Using Pow provides us with the typical development.log file in the [APP_ROOT]/log directory.  Keeping an eye on the log can be done from a terminal window.

$ [APP_ROOT]/tail -f log/development.log

This provides  a nice way to see what’s going on.  There is also a raw log file produced from Pow that gives some additional details.

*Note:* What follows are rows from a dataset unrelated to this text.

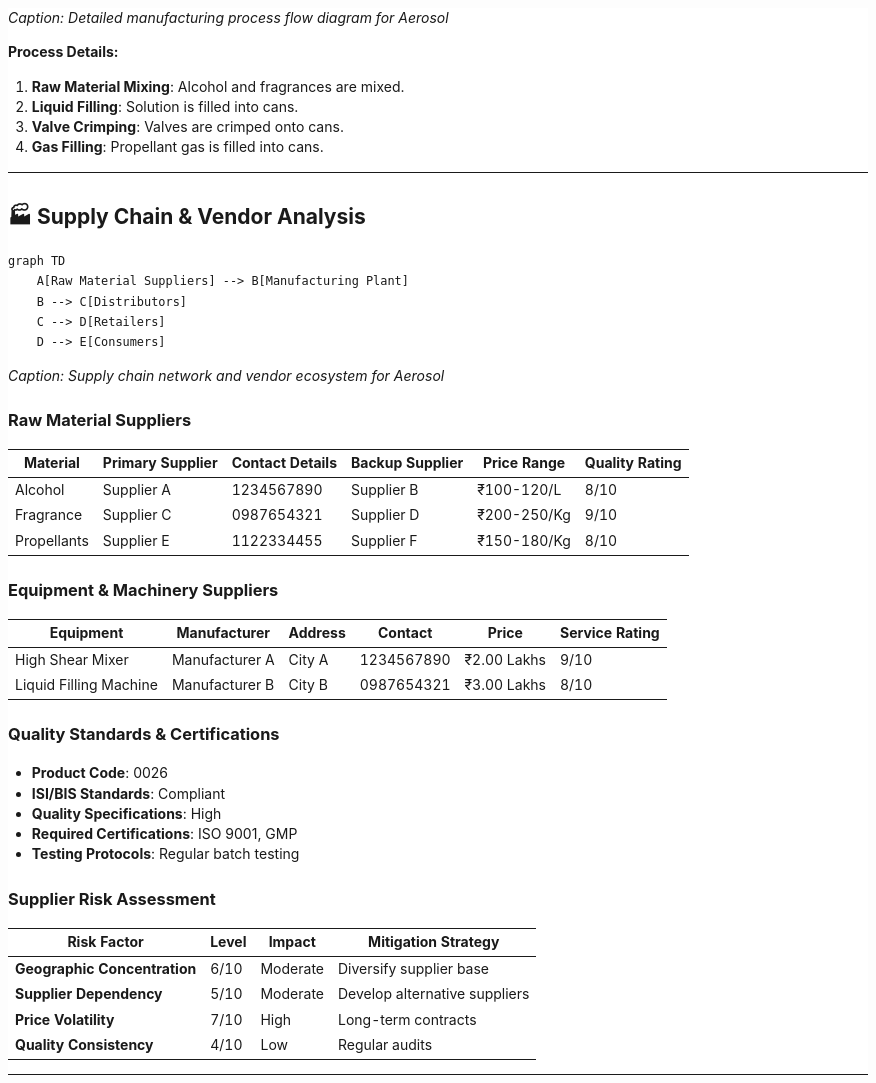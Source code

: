 *Caption: Detailed manufacturing process flow diagram for Aerosol*

**Process Details:**
1. **Raw Material Mixing**: Alcohol and fragrances are mixed.
2. **Liquid Filling**: Solution is filled into cans.
3. **Valve Crimping**: Valves are crimped onto cans.
4. **Gas Filling**: Propellant gas is filled into cans.

---

## 🏭 Supply Chain & Vendor Analysis

```mermaid
graph TD
    A[Raw Material Suppliers] --> B[Manufacturing Plant]
    B --> C[Distributors]
    C --> D[Retailers]
    D --> E[Consumers]
```
*Caption: Supply chain network and vendor ecosystem for Aerosol*

### Raw Material Suppliers
| Material | Primary Supplier | Contact Details | Backup Supplier | Price Range | Quality Rating |
|----------|------------------|-----------------|-----------------|-------------|----------------|
| Alcohol | Supplier A | 1234567890 | Supplier B | ₹100-120/L | 8/10 |
| Fragrance | Supplier C | 0987654321 | Supplier D | ₹200-250/Kg | 9/10 |
| Propellants | Supplier E | 1122334455 | Supplier F | ₹150-180/Kg | 8/10 |

### Equipment & Machinery Suppliers
| Equipment | Manufacturer | Address | Contact | Price | Service Rating |
|-----------|--------------|---------|---------|-------|----------------|
| High Shear Mixer | Manufacturer A | City A | 1234567890 | ₹2.00 Lakhs | 9/10 |
| Liquid Filling Machine | Manufacturer B | City B | 0987654321 | ₹3.00 Lakhs | 8/10 |

### Quality Standards & Certifications
- **Product Code**: 0026
- **ISI/BIS Standards**: Compliant
- **Quality Specifications**: High
- **Required Certifications**: ISO 9001, GMP
- **Testing Protocols**: Regular batch testing

### Supplier Risk Assessment
| Risk Factor | Level | Impact | Mitigation Strategy |
|-------------|-------|--------|-------------------|
| **Geographic Concentration** | 6/10 | Moderate | Diversify supplier base |
| **Supplier Dependency** | 5/10 | Moderate | Develop alternative suppliers |
| **Price Volatility** | 7/10 | High | Long-term contracts |
| **Quality Consistency** | 4/10 | Low | Regular audits |

---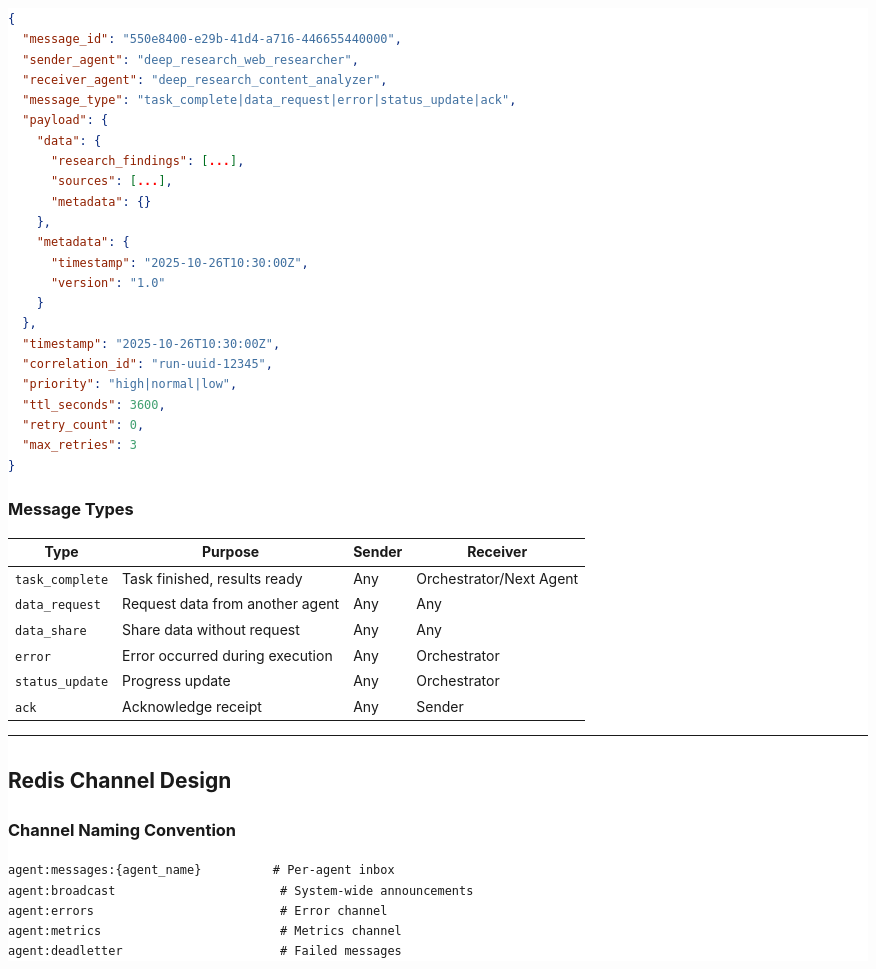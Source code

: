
 ```json
{
  "message_id": "550e8400-e29b-41d4-a716-446655440000",
  "sender_agent": "deep_research_web_researcher",
  "receiver_agent": "deep_research_content_analyzer",
  "message_type": "task_complete|data_request|error|status_update|ack",
  "payload": {
    "data": {
      "research_findings": [...],
      "sources": [...],
      "metadata": {}
    },
    "metadata": {
      "timestamp": "2025-10-26T10:30:00Z",
      "version": "1.0"
    }
  },
  "timestamp": "2025-10-26T10:30:00Z",
  "correlation_id": "run-uuid-12345",
  "priority": "high|normal|low",
  "ttl_seconds": 3600,
  "retry_count": 0,
  "max_retries": 3
}
```

### Message Types

| Type | Purpose | Sender | Receiver |
|------|---------|--------|----------|
| `task_complete` | Task finished, results ready | Any | Orchestrator/Next Agent |
| `data_request` | Request data from another agent | Any | Any |
| `data_share` | Share data without request | Any | Any |
| `error` | Error occurred during execution | Any | Orchestrator |
| `status_update` | Progress update | Any | Orchestrator |
| `ack` | Acknowledge receipt | Any | Sender |

---

## Redis Channel Design

### Channel Naming Convention

```
agent:messages:{agent_name}          # Per-agent inbox
agent:broadcast                       # System-wide announcements
agent:errors                          # Error channel
agent:metrics                         # Metrics channel
agent:deadletter                      # Failed messages
```
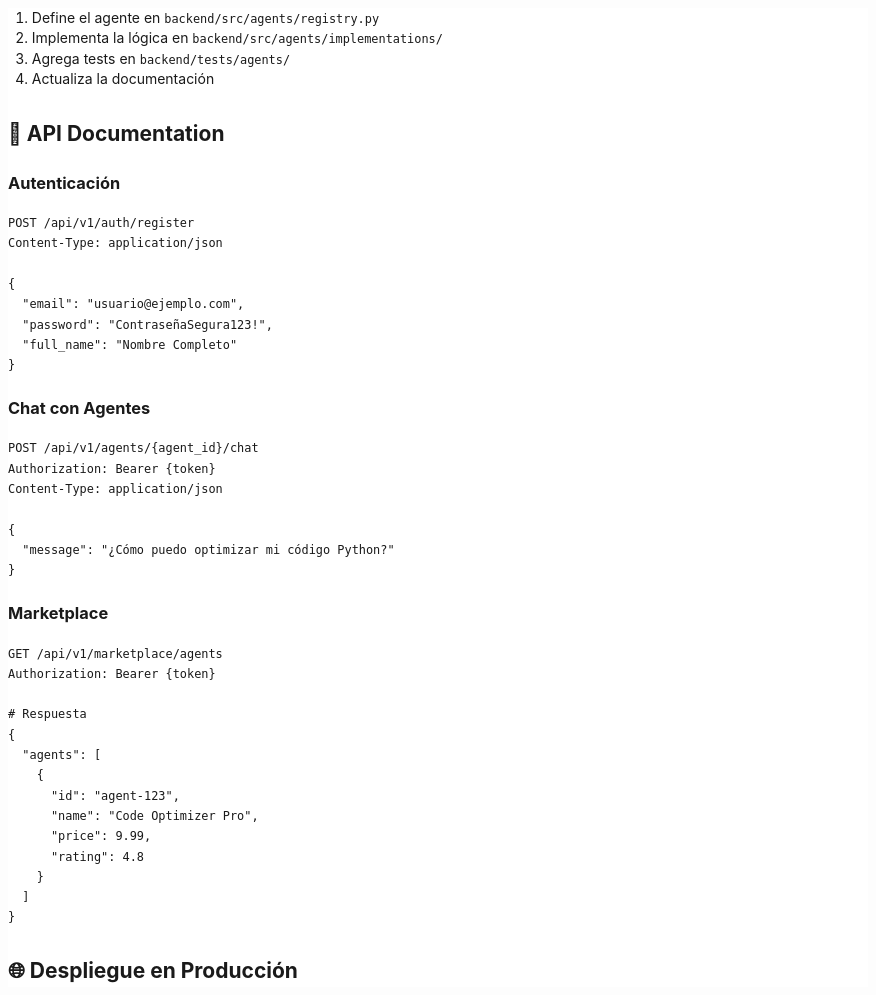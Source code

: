 1. Define el agente en `backend/src/agents/registry.py`
2. Implementa la lógica en `backend/src/agents/implementations/`
3. Agrega tests en `backend/tests/agents/`
4. Actualiza la documentación

## 📡 API Documentation

### Autenticación

```http
POST /api/v1/auth/register
Content-Type: application/json

{
  "email": "usuario@ejemplo.com",
  "password": "ContraseñaSegura123!",
  "full_name": "Nombre Completo"
}
```

### Chat con Agentes

```http
POST /api/v1/agents/{agent_id}/chat
Authorization: Bearer {token}
Content-Type: application/json

{
  "message": "¿Cómo puedo optimizar mi código Python?"
}
```

### Marketplace

```http
GET /api/v1/marketplace/agents
Authorization: Bearer {token}

# Respuesta
{
  "agents": [
    {
      "id": "agent-123",
      "name": "Code Optimizer Pro",
      "price": 9.99,
      "rating": 4.8
    }
  ]
}
```

## 🌐 Despliegue en Producción
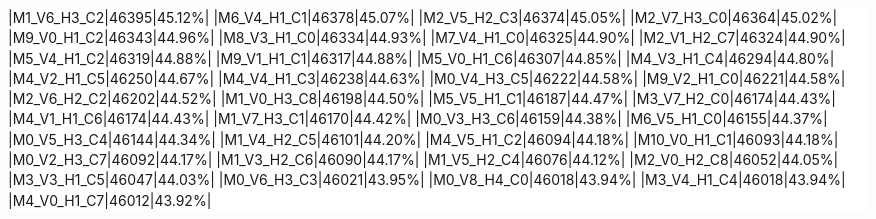 |M1_V6_H3_C2|46395|45.12%|
|M6_V4_H1_C1|46378|45.07%|
|M2_V5_H2_C3|46374|45.05%|
|M2_V7_H3_C0|46364|45.02%|
|M9_V0_H1_C2|46343|44.96%|
|M8_V3_H1_C0|46334|44.93%|
|M7_V4_H1_C0|46325|44.90%|
|M2_V1_H2_C7|46324|44.90%|
|M5_V4_H1_C2|46319|44.88%|
|M9_V1_H1_C1|46317|44.88%|
|M5_V0_H1_C6|46307|44.85%|
|M4_V3_H1_C4|46294|44.80%|
|M4_V2_H1_C5|46250|44.67%|
|M4_V4_H1_C3|46238|44.63%|
|M0_V4_H3_C5|46222|44.58%|
|M9_V2_H1_C0|46221|44.58%|
|M2_V6_H2_C2|46202|44.52%|
|M1_V0_H3_C8|46198|44.50%|
|M5_V5_H1_C1|46187|44.47%|
|M3_V7_H2_C0|46174|44.43%|
|M4_V1_H1_C6|46174|44.43%|
|M1_V7_H3_C1|46170|44.42%|
|M0_V3_H3_C6|46159|44.38%|
|M6_V5_H1_C0|46155|44.37%|
|M0_V5_H3_C4|46144|44.34%|
|M1_V4_H2_C5|46101|44.20%|
|M4_V5_H1_C2|46094|44.18%|
|M10_V0_H1_C1|46093|44.18%|
|M0_V2_H3_C7|46092|44.17%|
|M1_V3_H2_C6|46090|44.17%|
|M1_V5_H2_C4|46076|44.12%|
|M2_V0_H2_C8|46052|44.05%|
|M3_V3_H1_C5|46047|44.03%|
|M0_V6_H3_C3|46021|43.95%|
|M0_V8_H4_C0|46018|43.94%|
|M3_V4_H1_C4|46018|43.94%|
|M4_V0_H1_C7|46012|43.92%|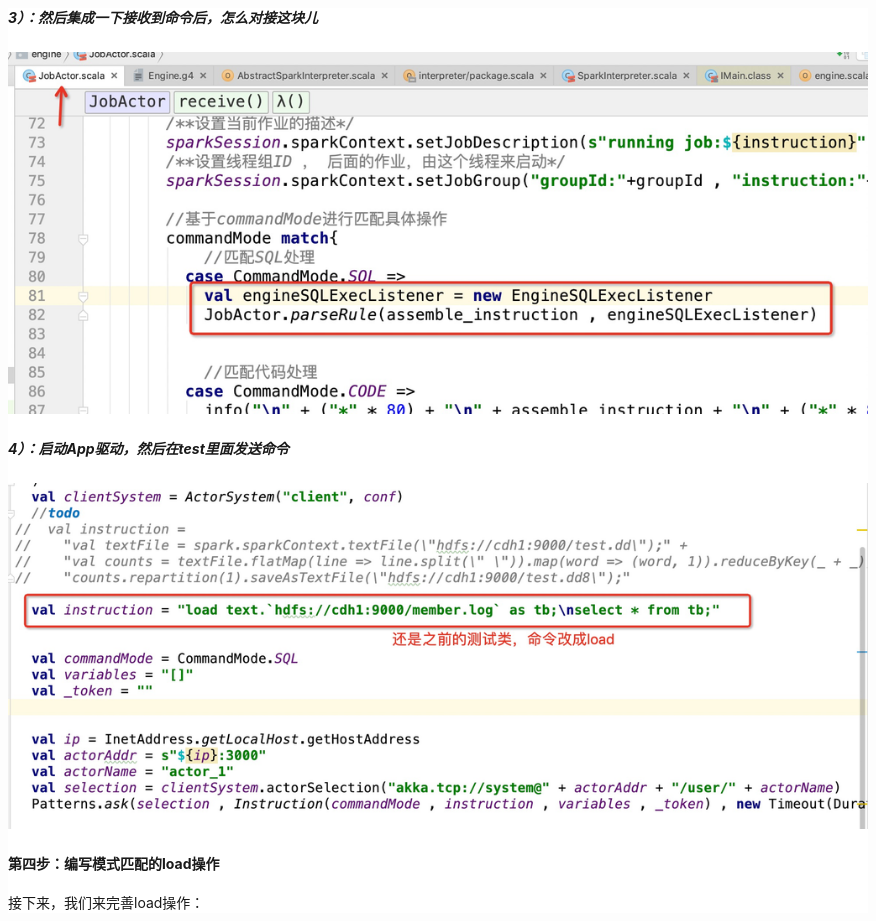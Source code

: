 ##### 3）：然后集成一下接收到命令后，怎么对接这块儿

![image-20200303173906741](image/image-20200303173906741.png)





##### 4）：启动App驱动，然后在test里面发送命令

![image-20200303172308184](image/image-20200303172308184.png)

#### 第四步：编写模式匹配的load操作

接下来，我们来完善load操作：
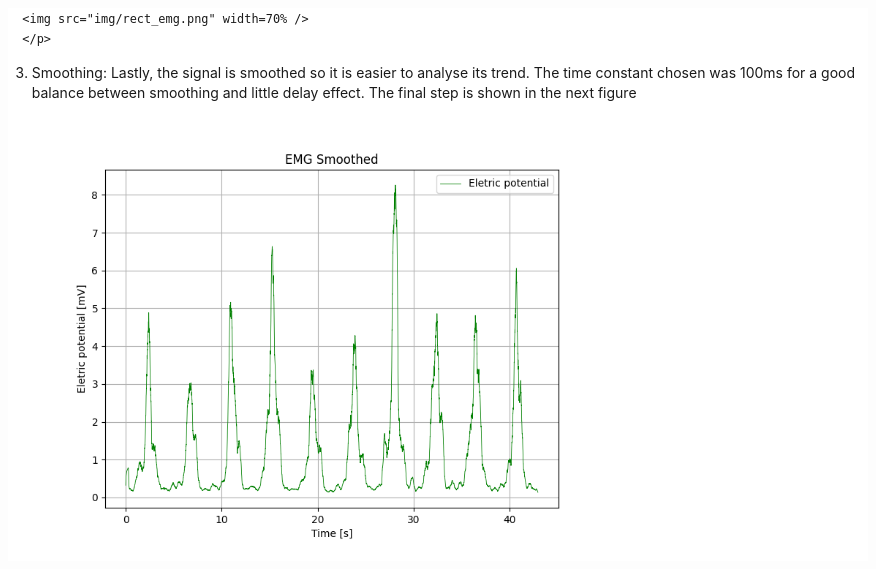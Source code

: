       <img src="img/rect_emg.png" width=70% /> 
      </p>

  3. Smoothing:
    Lastly, the signal is smoothed so it is easier to analyse its trend. The time constant chosen was 100ms for a good balance between smoothing and little delay effect. The final step is shown in the next figure
      <p float="center">
      <img src="img/smooth_emg.png" width=70% /> 
      </p>
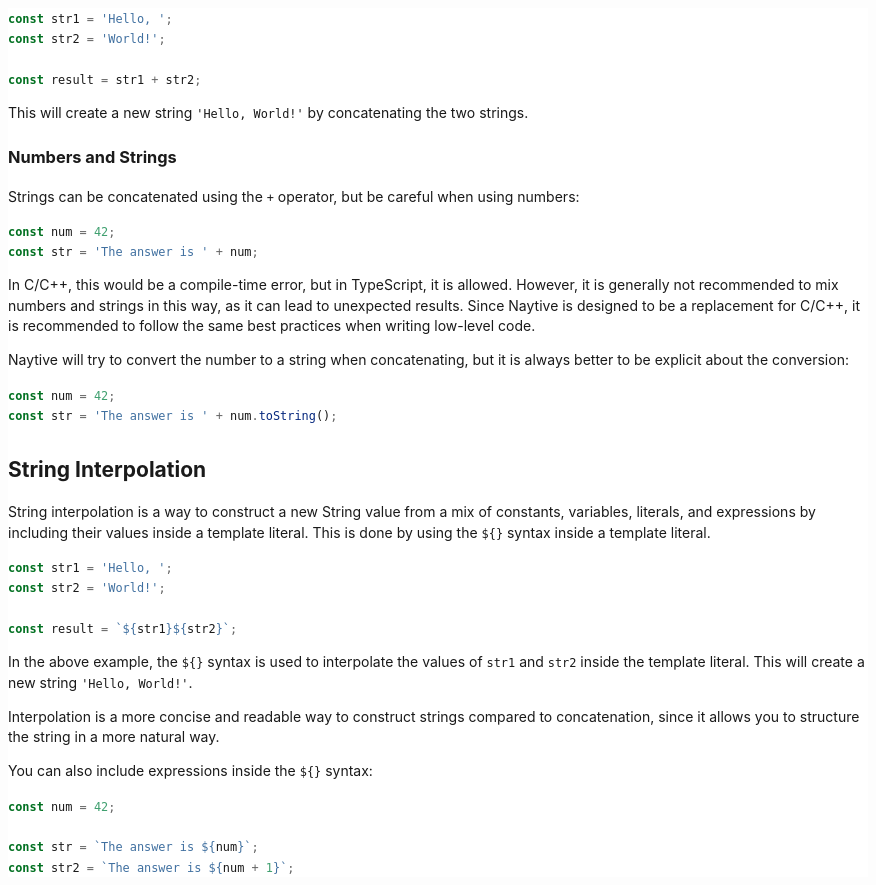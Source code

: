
 ```typescript
const str1 = 'Hello, ';
const str2 = 'World!';

const result = str1 + str2;
```

This will create a new string `'Hello, World!'` by concatenating the two strings.

### Numbers and Strings

Strings can be concatenated using the `+` operator, but be careful when using numbers:

```typescript
const num = 42;
const str = 'The answer is ' + num;
```

In C/C++, this would be a compile-time error, but in TypeScript, it is allowed. However, it is generally not recommended to mix numbers and strings in this way, as it can lead to unexpected results. Since Naytive is designed to be a replacement for C/C++, it is recommended to follow the same best practices when writing low-level code.

Naytive will try to convert the number to a string when concatenating, but it is always better to be explicit about the conversion:

```typescript
const num = 42;
const str = 'The answer is ' + num.toString();
```

## String Interpolation

String interpolation is a way to construct a new String value from a mix of constants, variables, literals, and expressions by including their values inside a template literal. This is done by using the `${}` syntax inside a template literal.

```typescript
const str1 = 'Hello, ';
const str2 = 'World!';

const result = `${str1}${str2}`;
```

In the above example, the `${}` syntax is used to interpolate the values of `str1` and `str2` inside the template literal. This will create a new string `'Hello, World!'`.

Interpolation is a more concise and readable way to construct strings compared to concatenation, since it allows you to structure the string in a more natural way.

You can also include expressions inside the `${}` syntax:

```typescript
const num = 42;

const str = `The answer is ${num}`;
const str2 = `The answer is ${num + 1}`;
```
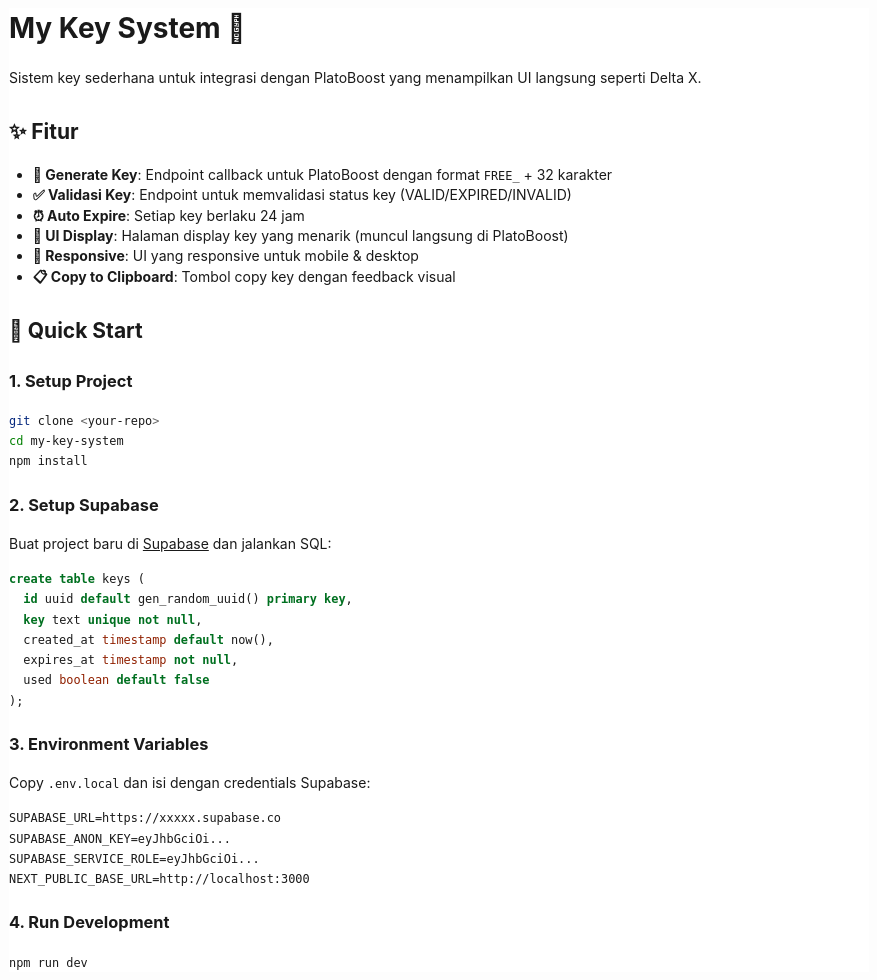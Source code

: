 # My Key System 🔑

Sistem key sederhana untuk integrasi dengan PlatoBoost yang menampilkan UI langsung seperti Delta X.

## ✨ Fitur

- **🎯 Generate Key**: Endpoint callback untuk PlatoBoost dengan format `FREE_` + 32 karakter
- **✅ Validasi Key**: Endpoint untuk memvalidasi status key (VALID/EXPIRED/INVALID)  
- **⏰ Auto Expire**: Setiap key berlaku 24 jam
- **🎨 UI Display**: Halaman display key yang menarik (muncul langsung di PlatoBoost)
- **📱 Responsive**: UI yang responsive untuk mobile & desktop
- **📋 Copy to Clipboard**: Tombol copy key dengan feedback visual

## 🚀 Quick Start

### 1. Setup Project
```bash
git clone <your-repo>
cd my-key-system
npm install
```

### 2. Setup Supabase
Buat project baru di [Supabase](https://supabase.com) dan jalankan SQL:

```sql
create table keys (
  id uuid default gen_random_uuid() primary key,
  key text unique not null,
  created_at timestamp default now(),
  expires_at timestamp not null,
  used boolean default false
);
```

### 3. Environment Variables
Copy `.env.local` dan isi dengan credentials Supabase:

```env
SUPABASE_URL=https://xxxxx.supabase.co
SUPABASE_ANON_KEY=eyJhbGciOi...
SUPABASE_SERVICE_ROLE=eyJhbGciOi...
NEXT_PUBLIC_BASE_URL=http://localhost:3000
```

### 4. Run Development
```bash
npm run dev
```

$ tail -f ~/Library/Logs/Pow/access.log

Potential Issue

When I setup Pow on my Mac Pro it all worked perfectly from the get-go but on my MacBook Pro I ran into a problem when I tried to browse a URL served by Pow such as expensd.dev.  DNS seemed to think I wanted to go to the Internet to find the site and I received a 404 error when I tried.    The problem was known and is outlined on Rob Conery’s site.  The first part of the solution involved running the scutil to see if .dev resolver was being used:

$ scutil --dns

You should see a bunch of entries and one should look something like this:

resolver #8
  domain : dev
  nameserver[0] : 127.0.0.1
  port    : 20560

I don’t know if Pow uses the same port all the time, so that may change.  The key here is the domain, indicating dev.  If this resolver is missing the solution is pretty simple, open the file /etc/resolver/dev and simply save it.  Worked like a charm for me.  Run the scutil –dns command from above and see if the resolver is now listed.

A Better Pow?

I think Pow is pretty awe some just as it is but it seems someone has stepped up to make it even better with a gem named Powder.  I haven’t had the chance to play around with this tool yet but a blog post by one of it’s creators says they wanted to make Pow “ridiculously easy”.  The commands supported help make Pow that much easier:

$ powder applog
=> tail the log of the current app
$ powder config
=> Get Pow's current configuration information
$ powder list
=> List all the current apps linked in ~/.pow
# aliased as powder -l
$ powder log
=> Tails the pow log.
# Not the application log, but the pow log, available at
# ~/Library/Logs/Pow/apps/#{app-directory}.log
$ powder open
=> Opens the pow link in a browser
# aliased as powder -o
$ powder open bacon
=> Opens http://bacon.dev in a browser
# if you have set up alternative top level domains in .powconfig,
# then the first listed domain will be opened.
$ powder restart
=> Restart the current app
# aliased as powder -r
$ powder status
=> Get Pow's current status information
$ powder version
=> Returns the current powder version
# aliased as powder -v

More Than Rails Applications

Since Pow is serves up Rack apps the possibilities are pretty endless.  I found one bit to share where someone is using Pow to serve his PHP apps, pretty clever.  I would imagine this technique could be used in many applications like this.

Finally

The only thing I can say is I love Pow.  It has made my life so much easier.  Thank you 37Signals.